Sessions are becoming worthless. You heard it here first, folks! All you can eat fear-mongering! The title of this is pretty sensational because I’m not really talking about ALL sessions. Well, I sorta am. Okay, let’s break things down a bit. Spam bots exist, right? Cool, glad we got that out of the way. But really – bots suck. Headless browsers crawl your site and inflate your visits – usually it’s direct traffic. I mean the bots that aren’t direct traffic are hopefully already filtered out.
So there was this bot that cropped up around July of 2014. It’s basically this bot that blasts a specific page of a site through proxies, grabs a retargeting cookie, and goes back to the spammer’s site and collects that sweet CPM nectar. Ad services are aware of it and they offer credit to mitigate this. Whatever. Not my problem, talk to our media team… but this bogus data in [Google/Adobe/Coremetrics/WebTrends/Hit Counter] is really starting to piss me off. These bots have gotten really obnoxious – they’re faking ISP’s, cities, using various browsers, etc. In order to trick the media companies, they need to be able to APPEAR human. That means that it becomes MUCH more difficult (if not impossible) to determine whether the session was from a bot or a human. Since that July bot, I’ve been seeing loads of direct traffic sessions from each IE browser.
Why is this a problem? Well, it screws with our session count and you can’t filter it out. That means your executive dashboard that shows traffic volume is wrong. I guess you can segment and split this traffic out of your reports – basically you can just NOT include direct traffic – but typically that’s a HUGE traffic source on your site. I’m cool with segmenting it out for the purpose of analysis, but using sessions at a high level to determine total traffic to the site is unreliable. Sessions are also what folks are used to, which makes not including this value that much more difficult.
What do we do about this? Some jokers will say “Estimate the average sessions for each day year-over-year and subtract the sessions from the current year and…” no. FORGET that. That’s a huge waste of time. Holy cow, I can’t believe you even suggested that. Some websites have this “bot checker” interstitial page that waits a few seconds before the physical site loads. You know who implemented that? Steve from IT probably insisted that an interstitial page was a good idea after clubbing the Design/UX team over the head with a 20lb salmon. Not viable. And if Steve is reading this, don’t quit your day job… and I’m calling the police… and why salmon?
In the end, there are 3 options: stop them on the back end, stop them on the front end, or don’t stop them at all. I’m going to go over the first 2 options at the same time because the solution is roughly the same. You need to find some consistent identifier for these bots, which requires building/buying something and hoping that these bots never evolve to mimic human behavior. Captchas have taught me that this effort is pretty fruitless. Don’t get me wrong – it’s great to mitigate the stress that might be put on your server(s), but from a web analytics perspective it means we’re seeing spikes of traffic until these bots are recognized and stopped.

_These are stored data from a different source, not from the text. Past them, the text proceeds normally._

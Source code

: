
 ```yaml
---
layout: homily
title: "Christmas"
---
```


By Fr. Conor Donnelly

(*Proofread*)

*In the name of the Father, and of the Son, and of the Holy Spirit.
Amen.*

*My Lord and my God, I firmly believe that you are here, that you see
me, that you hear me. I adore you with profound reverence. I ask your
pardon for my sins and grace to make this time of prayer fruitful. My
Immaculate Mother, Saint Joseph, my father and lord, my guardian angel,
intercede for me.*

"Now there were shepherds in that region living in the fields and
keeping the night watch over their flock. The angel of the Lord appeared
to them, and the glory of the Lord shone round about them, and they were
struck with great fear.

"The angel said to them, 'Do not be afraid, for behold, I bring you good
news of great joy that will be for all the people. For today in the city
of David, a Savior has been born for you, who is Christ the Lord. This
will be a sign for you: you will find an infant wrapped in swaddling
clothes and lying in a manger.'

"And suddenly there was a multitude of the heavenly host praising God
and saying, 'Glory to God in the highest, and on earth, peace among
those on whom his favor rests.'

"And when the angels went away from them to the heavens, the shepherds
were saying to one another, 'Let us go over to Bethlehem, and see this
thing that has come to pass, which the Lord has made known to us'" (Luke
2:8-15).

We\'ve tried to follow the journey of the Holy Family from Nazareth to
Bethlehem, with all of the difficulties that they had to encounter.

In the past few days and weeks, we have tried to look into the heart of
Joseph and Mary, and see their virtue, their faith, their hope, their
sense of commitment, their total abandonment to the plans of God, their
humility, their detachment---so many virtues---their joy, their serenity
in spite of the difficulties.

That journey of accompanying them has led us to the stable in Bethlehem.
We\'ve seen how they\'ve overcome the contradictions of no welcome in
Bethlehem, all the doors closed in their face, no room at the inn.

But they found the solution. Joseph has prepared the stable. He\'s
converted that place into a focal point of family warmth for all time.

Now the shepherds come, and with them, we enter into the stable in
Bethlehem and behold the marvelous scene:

Perhaps the best solution is to do nothing. Crazy, I know. However, there isn’t a heck of a lot we CAN do to stop these bots from looking like real traffic. I think this is a great opportunity to back away from focusing on total sessions. The goal of these bots is to land on the site, grab a cookie, and leave (cookie bandits). If bots are an issue for you, a short-term solution may be to trend non-bounce sessions. To better wrap context around metrics, segmentation is always key… but long-term I see this issue growing. Protecting ourselves against bots means we’ll have to communicate differently with our business partners. It means we can’t just dump a session count to our stakeholders and say “Here ya go” – it means we need to communicate distinct actions. We need to communicate user behavior in terms of anticipated BEHAVIOR. Bouncing is not a behavior. It’s an outcome of NOT behaving a way we might expect a human to behave.

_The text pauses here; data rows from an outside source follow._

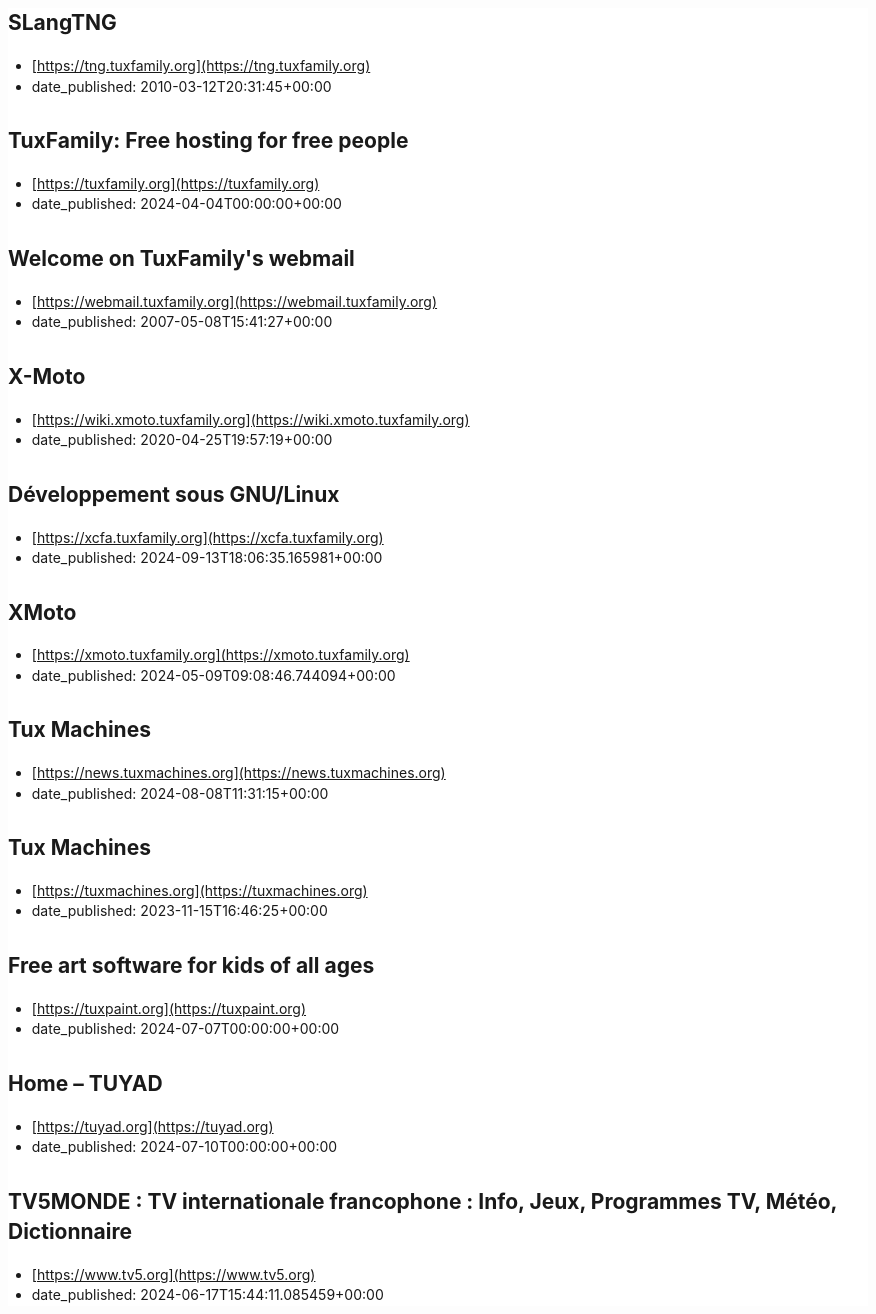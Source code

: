  ## SLangTNG
 - [https://tng.tuxfamily.org](https://tng.tuxfamily.org)
 - date_published: 2010-03-12T20:31:45+00:00

 ## TuxFamily: Free hosting for free people
 - [https://tuxfamily.org](https://tuxfamily.org)
 - date_published: 2024-04-04T00:00:00+00:00

 ## Welcome on TuxFamily's webmail
 - [https://webmail.tuxfamily.org](https://webmail.tuxfamily.org)
 - date_published: 2007-05-08T15:41:27+00:00

 ## X-Moto
 - [https://wiki.xmoto.tuxfamily.org](https://wiki.xmoto.tuxfamily.org)
 - date_published: 2020-04-25T19:57:19+00:00

 ## Développement sous GNU/Linux
 - [https://xcfa.tuxfamily.org](https://xcfa.tuxfamily.org)
 - date_published: 2024-09-13T18:06:35.165981+00:00

 ## XMoto
 - [https://xmoto.tuxfamily.org](https://xmoto.tuxfamily.org)
 - date_published: 2024-05-09T09:08:46.744094+00:00

 ## Tux Machines
 - [https://news.tuxmachines.org](https://news.tuxmachines.org)
 - date_published: 2024-08-08T11:31:15+00:00

 ## Tux Machines
 - [https://tuxmachines.org](https://tuxmachines.org)
 - date_published: 2023-11-15T16:46:25+00:00

 ## Free art software for kids of all ages
 - [https://tuxpaint.org](https://tuxpaint.org)
 - date_published: 2024-07-07T00:00:00+00:00

 ## Home – TUYAD
 - [https://tuyad.org](https://tuyad.org)
 - date_published: 2024-07-10T00:00:00+00:00

 ## TV5MONDE : TV internationale francophone : Info, Jeux, Programmes TV, Météo, Dictionnaire
 - [https://www.tv5.org](https://www.tv5.org)
 - date_published: 2024-06-17T15:44:11.085459+00:00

So what does this mean for the session? It means looking at the session in a aggregate is dying. It SHOULD be dying. It’s 2015, not 2005. I know folks probably roll their eyes and say “We just communicate sessions because our stakeholders understand it.” Ironically, it’s not what characterizes business performance. We can track physical behavior so let’s communicate that way. Easier said than done? If bot traffic continues to proliferate, you may not have a choice.